Kalin hat nun auch offiziell Nutzungsrecht seiner Scholle auf Lebenszeit.
Der heute fast 90 jährige genießt dies in vollen Zügen.
An lauen Abenden sieht man ihn nach getaner Arbeit vor seinem Garten mit einem Glas Tee bei Tische sitzen.
(Dieser hat inzwischen einbetonierte Beine, weil seine Vorgänger alle weg gelaufen
waren).

Und immer hat der Efendi ein freundlich lächelndes Kopfnicken für seine Nachbarn übrig. Er hebt die Hand zum Gruße und schaut zufrieden über seinen kleinen, schönen Garten, an dessen Zaun mannshoch Tagetes wuchert und Kürbisse gelbblühend ranken.
Auch wenn die Touristengruppen nerven, die regelmäßig um das aus Lattenrosten, Türblättern, Bauzäunen und anderem Wohlstandsmüll errichtete Haus mit seiner wagemutigen Balkonkonstruktion herumspazieren, oder mit ihren geliehenen Fahrrädern in großen Gruppen anhalten, um es tausendfach zu fotografieren, so bescheren sie der Familie Kalin doch ein kleines Zusatz-Einkommen. Denn durch das stetig gewachsene Interesse an dem Baumhaus berichten landesübergreifend Medien über dessen Geschichte.

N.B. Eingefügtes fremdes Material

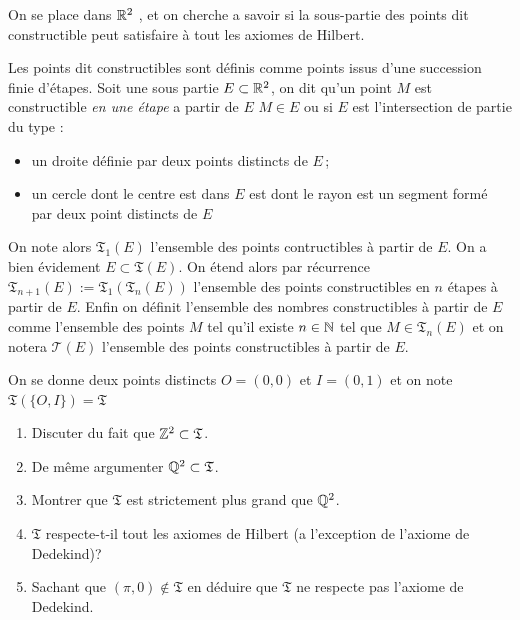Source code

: \begin{exo}\label{exo-constructible}
On se place dans $\mathbb{R}^2$ , et on cherche a savoir si la sous-partie des points dit constructible peut satisfaire à tout les axiomes de Hilbert. 

Les points dit constructibles sont définis comme points issus d'une succession finie d'étapes. Soit une sous partie $E\subset \mathbb{R}^2$, on dit qu'un point $M$ est constructible \emph{en une étape} a partir de $E$ \ssi $M\in E$ ou si $E$ est l'intersection de partie du type :
\begin{itemize}[$\bullet$]
    \item un droite définie par deux points distincts de $E$\,;
    \item un cercle dont le centre est dans $E$ est dont le rayon est un segment formé par deux point distincts de $E$\,
\end{itemize} 
On note alors $\mathfrak{T}_1\left(E\right)$ l'ensemble des points contructibles à partir de $E$. On a bien évidement $E\subset \mathfrak{T}\left(E\right)$. On étend alors par récurrence $\mathfrak{T}_{n+1}\left(E\right):=\mathfrak{T}_1\left(\mathfrak{T}_n\left(E\right)\right)$ l'ensemble des points constructibles en $n$ étapes à partir de $E$. Enfin on définit l'ensemble des nombres constructibles à partir de $E$ comme l'ensemble des points $M$ tel qu'il existe $n\in\mathbb{N}$ tel que $M\in \mathfrak{T}_n\left(E\right)$ et on notera $\mathcal{T}\left(E\right)$ l'ensemble des points constructibles à partir de $E$.

On se donne deux points distincts $O=(0,0)$ et $I=(0,1)$ et on note $\mathfrak{T}\left(\{O,I\}\right)=\mathfrak{T}$
\begin{enumerate}
    \item Discuter du fait que $\mathbb{Z}^2 \subset \mathfrak{T}$.
    \item De même argumenter $\mathbb{Q}^2 \subset \mathfrak{T}$.
    \item Montrer que $\mathfrak{T}$ est strictement plus grand que $\mathbb{Q}^2$. 
    \item $\mathfrak{T}$ respecte-t-il tout les axiomes de Hilbert (a l'exception de l'axiome de Dedekind)? 
    \item Sachant que $(\pi,0)\notin \mathfrak{T}$ en déduire que $\mathfrak{T}$ ne respecte pas l'axiome de Dedekind. 
\end{enumerate}
\end{exo}

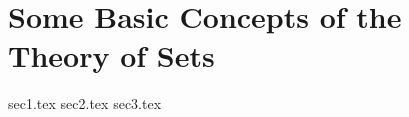 \chapter{Some Basic Concepts of the Theory of Sets}\label{ch:1.2}

{sec1.tex}
{sec2.tex}
{sec3.tex}
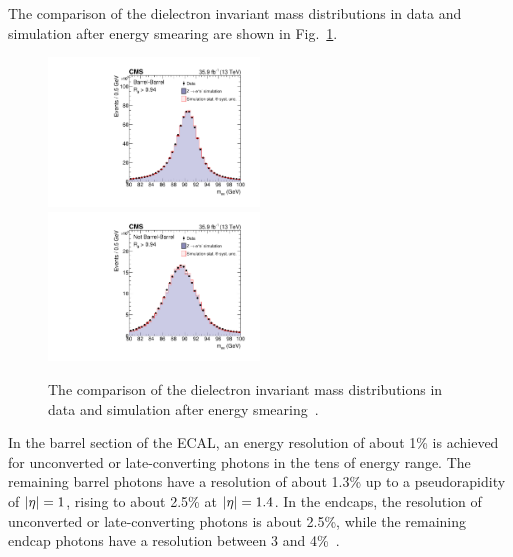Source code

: 	The comparison of the dielectron invariant mass distributions in data and simulation after energy smearing are shown in Fig.~\ref{fig:ZeeComp}. 
		\begin{figure}[!ht]
		  \centering
		  \includegraphics[width=0.5\textwidth]{Fig/ObjReco/Figure_001-a}~
		  \includegraphics[width=0.5\textwidth]{Fig/ObjReco/Figure_001-b}\\
		  \caption{The comparison of the dielectron invariant mass distributions in data and simulation after energy smearing~\cite{Sirunyan:2018ouh}.}
		  \label{fig:ZeeComp}
		\end{figure}
		
		In the barrel section of the ECAL, an energy resolution of about 1\% is achieved for unconverted or late-converting photons in the tens of \GeV energy range. The remaining barrel photons have a resolution of about 1.3\% up to a pseudorapidity of $\lvert \eta \rvert = 1$, rising to about 2.5\% at $\lvert \eta \rvert = 1.4$. In the endcaps, the resolution of unconverted or late-converting photons is about 2.5\%, while the remaining endcap photons have a resolution between 3 and 4\%~\cite{CMS:EGM-14-001}.		

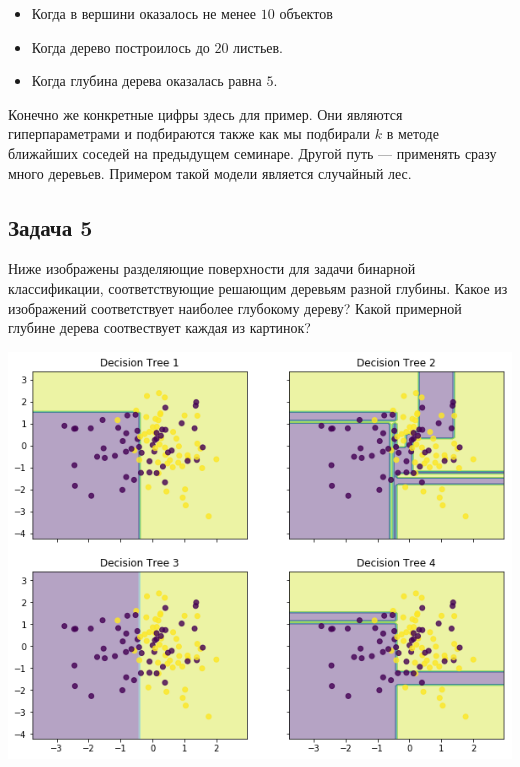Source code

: \documentclass[12pt, a4paper, oneside]{article}
\begin{document}
{	\begin{itemize} 
		\item  Когда в вершини оказалось не менее $10$ объектов
		\item  Когда дерево построилось до $20$ листьев. 	
		\item  Когда глубина дерева оказалась равна $5$.
	\end{itemize}
	
	Конечно же конкретные цифры здесь для пример. Они являются гиперпараметрами и подбираются также как мы подбирали $k$ в методе ближайших соседей на предыдущем семинаре. Другой путь --- применять сразу много деревьев. Примером такой модели является случайный лес.  
}


\subsection*{Задача 5} 

Ниже изображены разделяющие поверхности для задачи бинарной классификации, соответствующие решающим деревьям разной глубины. Какое из изображений соответствует наиболее глубокому дереву? Какой примерной глубине дерева соотвествует каждая из картинок? 

\begin{center}
	\includegraphics[scale=0.6]{trees.png}
\end{center}


\end{document}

Die Interviews mit der Familie sind inzwischen kostenpflichtig, und an den Tagen der offenen Tür wird Eintritt verlangt.
Recht so.
An der ehemaligen Datscha selbst, hängt seit einiger Zeit ein Schild mit der Aufschrift “Baumhaus an der Mauer”.
Eine Handy-Nummer ist beigefügt und links und rechts des Schildes weht je eine Fahne: die türkische und die deutsche.